Lei 10.833/2003 permite o creditamento sobre o valor de bens registrados no ativo imobilizado conforme a taxa de depreciação, que para veículos é de 1/60 ao mês ao longo de cinco anos. No caso das máquinas a lei cria uma opção adicional, no sentido de permitir que a empresa tome os créditos linearmente ao longo de quatro anos – aplicando mensalmente o percentual de 1/48 sobre o valor da aquisição.

No REsp 1.818.422, a locadora ALD Automotive solicita que se aplique ao custo de aquisição dos carros a razão de 1/48 por mês, que permite a tomada de créditos mais rapidamente do que se for considerada a taxa de depreciação de 1/60. Ainda, a empresa argumenta que tem direito a abater o valor integral dos créditos ainda que a revenda ocorra em menos de quatro anos após a compra.

Por ora o placar está empatado em 1×1. A ministra Regina Helena Costa pediu vista. Não há data prevista para retomada do julgamento.

Locadoras pedem crédito mesmo após revenda

De um lado, a Procuradoria-Geral da Fazenda Nacional (PGFN) argumenta que veículos automotores não podem ser considerados máquinas. Segundo a interpretação do Fisco, a única opção possível para as locadoras tomarem crédito de PIS e Cofins sobre os carros no ativo imobilizado seria pela taxa de depreciação de 1/60.

Além disso, a PGFN afirma que após a revenda dos veículos a locadora perde o direito ao crédito mensal que seria abatido da base das contribuições dali para frente.

Já a empresa argumenta que os carros são tratados como máquinas tanto na gramática quanto na legislação tributária brasileira.
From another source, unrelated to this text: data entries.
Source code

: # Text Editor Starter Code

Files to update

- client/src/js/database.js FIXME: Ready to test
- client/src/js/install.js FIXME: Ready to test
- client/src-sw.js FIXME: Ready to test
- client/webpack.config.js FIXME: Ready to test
Assim, as locadoras teriam direito de aplicar a razão mais favorável, de 1/48.

O contribuinte também ressalta que, diferentemente do ICMS, as leis do PIS e da Cofins não proíbem que o contribuinte continue tomando os créditos após a venda. Para as contribuições, a defesa frisou que a lei determina o estorno dos créditos apenas nos casos de furto, roubo, inutilização, deterioração, destruição em sinistro ou se empregados em outros produtos.

O relator do caso, ministro Benedito Gonçalves, avaliou que a legislação do PIS e da Cofins distingue veículos de máquinas. Ao acolher a argumentação da Fazenda, o relator afastou a aplicação da razão de 1/48, que resultaria em abatimento mais rápido dos créditos.
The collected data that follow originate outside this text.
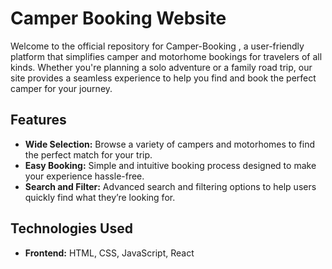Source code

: # Camper Booking Website

Welcome to the official repository for Camper-Booking , a user-friendly platform that simplifies camper and
motorhome bookings for travelers of all kinds. Whether you're planning a solo adventure or a family road trip, our site
provides a seamless experience to help you find and book the perfect camper for your journey.

## Features

- **Wide Selection:** Browse a variety of campers and motorhomes to find the perfect match for your trip.
- **Easy Booking:** Simple and intuitive booking process designed to make your experience hassle-free.
- **Search and Filter:** Advanced search and filtering options to help users quickly find what they’re looking for.

## Technologies Used

- **Frontend:** HTML, CSS, JavaScript, React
Quanto à possibilidade do creditamento após a alienação dos veículos, o relator também negou o pedido do contribuinte. “O direito ao crédito pressupõe o uso do bem na atividade empresarial: locação a terceiros […]. Ocorrida a venda, o custo de aquisição é ressarcido pelo preço de venda, o que torna ilegítima qualquer pretensão de tomada de crédito posterior”, afirmou.

Na sequência, abriu divergência o ministro Napoleão Nunes Maia Filho. O magistrado acolheu a argumentação das locadoras e deu provimento ao recurso do contribuinte.

Pediu vista a ministra Regina Helena Costa, depois de comentar que tinha dúvidas em relação ao caso. “Há duas causas de pedir diferentes. O relator considerou a segunda [abatimento de créditos após a alienação] prejudicada em função da negativa da primeira [direito a aplicar razão de 1/48], e tenho dúvidas sobre isso”, disse. Quando o processo retornar à pauta também votarão os ministros Gurgel de Faria e Sérgio Kukina.